Ros-Lehtinen is the top Republican on the House Foreign Affairs Committee, so perhaps her staffers need a global perspective. “As chief of staff, I constantly deal with issues, cases and constituents that have an international aspect and therefore my role is similar to that of a staffer on the Foreign Affairs Committee,” Estopinan told Farnam in an e-mailed statement.
Estopinan is tied with Ed McDonald, the chief of staff for Rep. Howard Coble (R-N.C.), whose jaunts Farnam chronicled in his in-depth piece on the cultural trips. McDonald has taken at least six trips to China.
“We need to be informed,” McDonald told Farnam. “As the congressman’s chief of staff, I’m his top policy adviser, so it’s important to learn about as many issues as I can.”

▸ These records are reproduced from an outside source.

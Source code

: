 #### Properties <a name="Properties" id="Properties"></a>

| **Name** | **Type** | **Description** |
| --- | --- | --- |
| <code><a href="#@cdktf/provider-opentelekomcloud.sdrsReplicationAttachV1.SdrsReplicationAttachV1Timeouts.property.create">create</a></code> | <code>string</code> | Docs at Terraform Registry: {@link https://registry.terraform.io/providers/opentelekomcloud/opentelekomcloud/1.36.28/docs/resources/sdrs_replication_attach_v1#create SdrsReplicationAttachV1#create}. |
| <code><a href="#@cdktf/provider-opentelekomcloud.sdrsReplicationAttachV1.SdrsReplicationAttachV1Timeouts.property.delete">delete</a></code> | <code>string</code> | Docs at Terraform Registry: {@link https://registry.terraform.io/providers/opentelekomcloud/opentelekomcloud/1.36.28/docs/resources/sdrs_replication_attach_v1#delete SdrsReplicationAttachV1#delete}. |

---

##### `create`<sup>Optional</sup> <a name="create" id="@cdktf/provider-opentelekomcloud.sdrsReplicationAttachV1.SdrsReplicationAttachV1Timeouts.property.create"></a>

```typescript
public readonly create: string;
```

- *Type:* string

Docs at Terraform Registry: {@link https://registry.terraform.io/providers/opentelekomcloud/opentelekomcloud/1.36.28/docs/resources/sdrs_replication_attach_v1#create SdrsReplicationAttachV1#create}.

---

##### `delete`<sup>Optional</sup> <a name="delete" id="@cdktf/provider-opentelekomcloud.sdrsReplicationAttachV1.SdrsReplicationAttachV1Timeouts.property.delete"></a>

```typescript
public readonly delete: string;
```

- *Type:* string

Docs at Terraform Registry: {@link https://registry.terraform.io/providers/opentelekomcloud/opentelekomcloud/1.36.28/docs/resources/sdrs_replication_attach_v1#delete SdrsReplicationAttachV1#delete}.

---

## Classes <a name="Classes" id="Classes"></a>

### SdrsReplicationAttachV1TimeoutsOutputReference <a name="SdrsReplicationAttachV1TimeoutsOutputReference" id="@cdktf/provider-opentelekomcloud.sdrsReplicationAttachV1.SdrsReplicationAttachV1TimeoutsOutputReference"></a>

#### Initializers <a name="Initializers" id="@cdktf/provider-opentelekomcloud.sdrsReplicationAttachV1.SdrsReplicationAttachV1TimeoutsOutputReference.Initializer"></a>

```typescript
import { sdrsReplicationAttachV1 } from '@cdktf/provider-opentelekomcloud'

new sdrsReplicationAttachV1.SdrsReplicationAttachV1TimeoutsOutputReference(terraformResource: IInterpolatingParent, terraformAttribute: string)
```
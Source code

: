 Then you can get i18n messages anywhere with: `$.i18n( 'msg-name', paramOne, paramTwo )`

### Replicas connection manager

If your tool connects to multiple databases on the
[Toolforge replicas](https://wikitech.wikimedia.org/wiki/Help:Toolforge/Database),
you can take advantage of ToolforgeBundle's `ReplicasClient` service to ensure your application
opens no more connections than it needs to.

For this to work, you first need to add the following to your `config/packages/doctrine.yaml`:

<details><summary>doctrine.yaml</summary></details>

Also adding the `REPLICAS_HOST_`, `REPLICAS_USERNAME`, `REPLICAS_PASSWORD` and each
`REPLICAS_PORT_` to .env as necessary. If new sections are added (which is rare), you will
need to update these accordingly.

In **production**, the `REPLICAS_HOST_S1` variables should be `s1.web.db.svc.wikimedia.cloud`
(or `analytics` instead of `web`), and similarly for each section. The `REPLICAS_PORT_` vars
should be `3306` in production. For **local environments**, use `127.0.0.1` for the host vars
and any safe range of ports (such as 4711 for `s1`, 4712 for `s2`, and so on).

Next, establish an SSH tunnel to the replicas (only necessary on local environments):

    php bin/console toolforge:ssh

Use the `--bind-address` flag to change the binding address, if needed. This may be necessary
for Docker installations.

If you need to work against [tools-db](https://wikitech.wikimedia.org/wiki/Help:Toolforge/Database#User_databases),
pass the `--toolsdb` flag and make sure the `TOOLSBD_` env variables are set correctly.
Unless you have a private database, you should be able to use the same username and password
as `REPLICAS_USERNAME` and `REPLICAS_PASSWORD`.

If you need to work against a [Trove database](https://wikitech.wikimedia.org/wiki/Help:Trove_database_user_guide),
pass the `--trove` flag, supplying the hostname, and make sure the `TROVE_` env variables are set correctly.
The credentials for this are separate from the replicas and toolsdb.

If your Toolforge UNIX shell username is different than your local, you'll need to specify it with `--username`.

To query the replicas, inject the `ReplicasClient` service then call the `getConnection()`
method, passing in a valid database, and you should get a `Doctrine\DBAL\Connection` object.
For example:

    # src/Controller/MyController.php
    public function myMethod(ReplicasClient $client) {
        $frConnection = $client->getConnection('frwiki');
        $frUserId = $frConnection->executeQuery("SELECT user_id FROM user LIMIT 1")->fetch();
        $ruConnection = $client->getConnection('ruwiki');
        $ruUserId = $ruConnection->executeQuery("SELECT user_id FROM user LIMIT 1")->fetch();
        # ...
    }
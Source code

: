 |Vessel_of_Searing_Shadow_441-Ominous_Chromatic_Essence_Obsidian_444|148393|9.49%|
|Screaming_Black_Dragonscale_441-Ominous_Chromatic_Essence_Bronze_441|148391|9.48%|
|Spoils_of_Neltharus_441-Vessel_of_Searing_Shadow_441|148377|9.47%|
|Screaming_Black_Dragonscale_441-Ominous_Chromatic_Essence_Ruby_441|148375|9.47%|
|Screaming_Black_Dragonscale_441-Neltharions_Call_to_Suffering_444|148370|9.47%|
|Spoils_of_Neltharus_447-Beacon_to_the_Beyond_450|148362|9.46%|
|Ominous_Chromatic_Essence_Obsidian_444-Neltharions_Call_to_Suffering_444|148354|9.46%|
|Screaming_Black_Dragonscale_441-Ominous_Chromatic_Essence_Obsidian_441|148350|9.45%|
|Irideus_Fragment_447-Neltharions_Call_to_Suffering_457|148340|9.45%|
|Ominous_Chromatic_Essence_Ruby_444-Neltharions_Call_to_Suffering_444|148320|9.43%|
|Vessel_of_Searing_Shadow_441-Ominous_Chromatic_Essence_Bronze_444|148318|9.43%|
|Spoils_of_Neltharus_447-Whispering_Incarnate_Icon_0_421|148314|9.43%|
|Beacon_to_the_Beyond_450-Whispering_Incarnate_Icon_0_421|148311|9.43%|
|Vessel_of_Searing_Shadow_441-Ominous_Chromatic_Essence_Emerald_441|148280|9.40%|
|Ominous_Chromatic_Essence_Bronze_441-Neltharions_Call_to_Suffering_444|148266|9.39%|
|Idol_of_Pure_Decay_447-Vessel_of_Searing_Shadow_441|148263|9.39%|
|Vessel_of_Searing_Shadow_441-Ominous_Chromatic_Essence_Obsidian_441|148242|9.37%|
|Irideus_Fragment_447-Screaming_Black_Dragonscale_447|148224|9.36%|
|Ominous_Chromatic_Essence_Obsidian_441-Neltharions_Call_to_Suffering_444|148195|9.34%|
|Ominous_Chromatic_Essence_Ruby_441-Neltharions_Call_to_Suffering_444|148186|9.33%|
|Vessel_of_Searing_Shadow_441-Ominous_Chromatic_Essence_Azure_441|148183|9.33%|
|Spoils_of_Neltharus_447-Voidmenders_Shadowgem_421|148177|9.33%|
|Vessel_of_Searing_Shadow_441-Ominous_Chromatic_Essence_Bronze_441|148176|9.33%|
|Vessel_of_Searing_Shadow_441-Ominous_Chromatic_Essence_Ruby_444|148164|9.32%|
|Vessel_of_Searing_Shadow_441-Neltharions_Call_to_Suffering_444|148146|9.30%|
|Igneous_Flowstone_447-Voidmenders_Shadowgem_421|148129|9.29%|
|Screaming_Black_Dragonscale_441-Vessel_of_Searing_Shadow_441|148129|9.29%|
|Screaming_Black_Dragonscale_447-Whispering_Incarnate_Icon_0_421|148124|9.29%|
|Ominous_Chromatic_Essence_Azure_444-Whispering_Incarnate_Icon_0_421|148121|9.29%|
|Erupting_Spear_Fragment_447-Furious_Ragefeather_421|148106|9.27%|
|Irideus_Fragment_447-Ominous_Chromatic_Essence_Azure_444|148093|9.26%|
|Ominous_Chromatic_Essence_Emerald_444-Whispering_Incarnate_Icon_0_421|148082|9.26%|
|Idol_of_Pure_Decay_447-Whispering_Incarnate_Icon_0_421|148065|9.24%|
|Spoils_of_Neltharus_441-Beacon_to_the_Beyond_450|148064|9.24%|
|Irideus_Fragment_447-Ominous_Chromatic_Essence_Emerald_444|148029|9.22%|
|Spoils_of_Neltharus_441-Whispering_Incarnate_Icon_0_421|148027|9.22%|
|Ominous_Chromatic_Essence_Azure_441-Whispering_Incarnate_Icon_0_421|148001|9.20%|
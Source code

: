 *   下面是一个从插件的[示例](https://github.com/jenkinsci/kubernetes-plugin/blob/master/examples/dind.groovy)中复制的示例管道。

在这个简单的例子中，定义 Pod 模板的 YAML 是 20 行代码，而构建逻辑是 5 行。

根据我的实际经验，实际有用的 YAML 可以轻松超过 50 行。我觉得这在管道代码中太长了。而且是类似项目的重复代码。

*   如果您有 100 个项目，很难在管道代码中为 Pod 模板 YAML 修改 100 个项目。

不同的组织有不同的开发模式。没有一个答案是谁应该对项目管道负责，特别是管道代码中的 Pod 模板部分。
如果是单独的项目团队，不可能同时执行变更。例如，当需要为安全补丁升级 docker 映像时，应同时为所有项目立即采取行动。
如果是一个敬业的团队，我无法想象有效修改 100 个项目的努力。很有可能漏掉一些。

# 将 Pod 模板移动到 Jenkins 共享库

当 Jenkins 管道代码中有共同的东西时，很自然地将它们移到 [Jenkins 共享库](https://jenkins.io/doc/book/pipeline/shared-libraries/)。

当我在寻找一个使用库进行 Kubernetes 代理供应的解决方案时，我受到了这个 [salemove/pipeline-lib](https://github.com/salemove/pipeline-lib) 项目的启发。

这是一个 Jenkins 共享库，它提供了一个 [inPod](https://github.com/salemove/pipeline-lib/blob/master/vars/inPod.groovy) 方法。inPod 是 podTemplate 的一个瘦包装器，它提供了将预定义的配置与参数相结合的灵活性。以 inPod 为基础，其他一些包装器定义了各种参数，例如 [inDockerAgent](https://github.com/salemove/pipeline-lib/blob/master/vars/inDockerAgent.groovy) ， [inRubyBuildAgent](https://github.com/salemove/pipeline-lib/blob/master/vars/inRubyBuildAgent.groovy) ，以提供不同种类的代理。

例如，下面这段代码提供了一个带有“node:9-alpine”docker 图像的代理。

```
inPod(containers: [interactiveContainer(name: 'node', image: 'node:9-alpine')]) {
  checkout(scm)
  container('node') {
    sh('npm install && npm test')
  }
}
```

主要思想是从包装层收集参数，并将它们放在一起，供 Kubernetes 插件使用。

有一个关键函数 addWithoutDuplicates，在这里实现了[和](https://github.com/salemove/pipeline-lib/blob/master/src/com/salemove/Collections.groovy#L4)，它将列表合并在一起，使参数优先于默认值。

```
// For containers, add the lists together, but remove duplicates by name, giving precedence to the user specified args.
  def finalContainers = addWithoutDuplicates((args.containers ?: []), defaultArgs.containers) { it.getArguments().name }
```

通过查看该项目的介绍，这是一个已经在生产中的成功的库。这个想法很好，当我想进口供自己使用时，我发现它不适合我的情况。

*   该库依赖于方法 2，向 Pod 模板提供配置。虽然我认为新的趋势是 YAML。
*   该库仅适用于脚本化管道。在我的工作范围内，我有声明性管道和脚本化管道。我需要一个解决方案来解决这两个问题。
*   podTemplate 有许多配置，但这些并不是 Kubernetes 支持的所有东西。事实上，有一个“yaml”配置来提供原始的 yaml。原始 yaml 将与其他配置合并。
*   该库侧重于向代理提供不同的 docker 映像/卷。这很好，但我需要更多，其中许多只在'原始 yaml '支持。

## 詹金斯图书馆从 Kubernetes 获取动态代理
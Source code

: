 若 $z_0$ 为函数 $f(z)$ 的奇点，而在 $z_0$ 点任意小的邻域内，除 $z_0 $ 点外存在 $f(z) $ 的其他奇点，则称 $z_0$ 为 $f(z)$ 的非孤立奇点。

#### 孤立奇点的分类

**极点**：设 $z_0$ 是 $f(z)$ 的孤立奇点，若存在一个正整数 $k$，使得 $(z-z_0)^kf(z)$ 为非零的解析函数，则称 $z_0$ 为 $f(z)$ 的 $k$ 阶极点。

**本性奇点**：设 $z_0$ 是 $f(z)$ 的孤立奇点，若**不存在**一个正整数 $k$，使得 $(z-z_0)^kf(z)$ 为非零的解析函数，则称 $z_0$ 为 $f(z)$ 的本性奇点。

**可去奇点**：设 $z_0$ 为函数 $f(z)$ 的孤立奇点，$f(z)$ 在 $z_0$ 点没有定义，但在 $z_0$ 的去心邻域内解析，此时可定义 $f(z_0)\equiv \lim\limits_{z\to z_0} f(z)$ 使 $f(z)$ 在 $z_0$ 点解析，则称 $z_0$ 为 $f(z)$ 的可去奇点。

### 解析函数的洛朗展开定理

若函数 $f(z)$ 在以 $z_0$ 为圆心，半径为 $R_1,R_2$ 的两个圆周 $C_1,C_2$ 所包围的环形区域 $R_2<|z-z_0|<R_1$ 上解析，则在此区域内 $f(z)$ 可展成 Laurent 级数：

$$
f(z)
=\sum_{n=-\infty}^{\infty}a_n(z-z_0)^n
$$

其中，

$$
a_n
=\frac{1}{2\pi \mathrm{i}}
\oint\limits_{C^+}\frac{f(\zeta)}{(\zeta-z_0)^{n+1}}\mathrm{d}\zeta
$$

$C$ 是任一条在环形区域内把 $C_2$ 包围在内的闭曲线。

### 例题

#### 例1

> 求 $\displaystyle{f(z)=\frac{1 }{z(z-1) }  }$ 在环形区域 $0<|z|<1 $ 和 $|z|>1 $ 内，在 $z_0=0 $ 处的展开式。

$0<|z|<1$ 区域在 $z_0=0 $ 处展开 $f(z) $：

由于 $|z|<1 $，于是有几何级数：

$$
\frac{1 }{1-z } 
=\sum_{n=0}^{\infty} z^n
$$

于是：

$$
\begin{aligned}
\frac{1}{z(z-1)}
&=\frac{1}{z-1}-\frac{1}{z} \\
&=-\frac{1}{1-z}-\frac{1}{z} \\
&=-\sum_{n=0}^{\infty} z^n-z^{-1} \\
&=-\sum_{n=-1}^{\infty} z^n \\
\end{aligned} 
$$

More about the jet-setting ways of Hill staffers, per Farnam’s reporting:
Records show that 23 senior staffers have taken three or more trips in one year from 2006 through 2011. They have disclosed at least 34 return trips to countries they’ve visited before.
Kristin Smith, an aide to former Montana congressman Denny Rehberg (R-Mont.), went on five trips in one year, spending 39 days in 2010 traveling to Korea, Taiwan, Jordan, China and Japan. Smith declined to comment, and Rehberg, who was on an Appropriations subcommittee dealing with foreign affairs at the time, did not return a request for comment.
Pinning it down
Quote of the day: “Guys, I will bone up on my wrestling and I’ll be back.”
Victoria Nuland, State Department spokeswoman, said that after admitting she hadn’t heard about the high-profile decision by the International Olympic Committee to eliminate wrestling from the games. She did, however, offer that she was aware that “our own wrestling team is — is in Tehran for the world’s wrestling something-or-other.” (That would the Wrestling World Cup, in which the Americans lost six of seven bouts to the Iranians on Thursday.)
With Emily Heil
The blog: washingtonpost.com/
intheloop. Twitter: @InTheLoopWP.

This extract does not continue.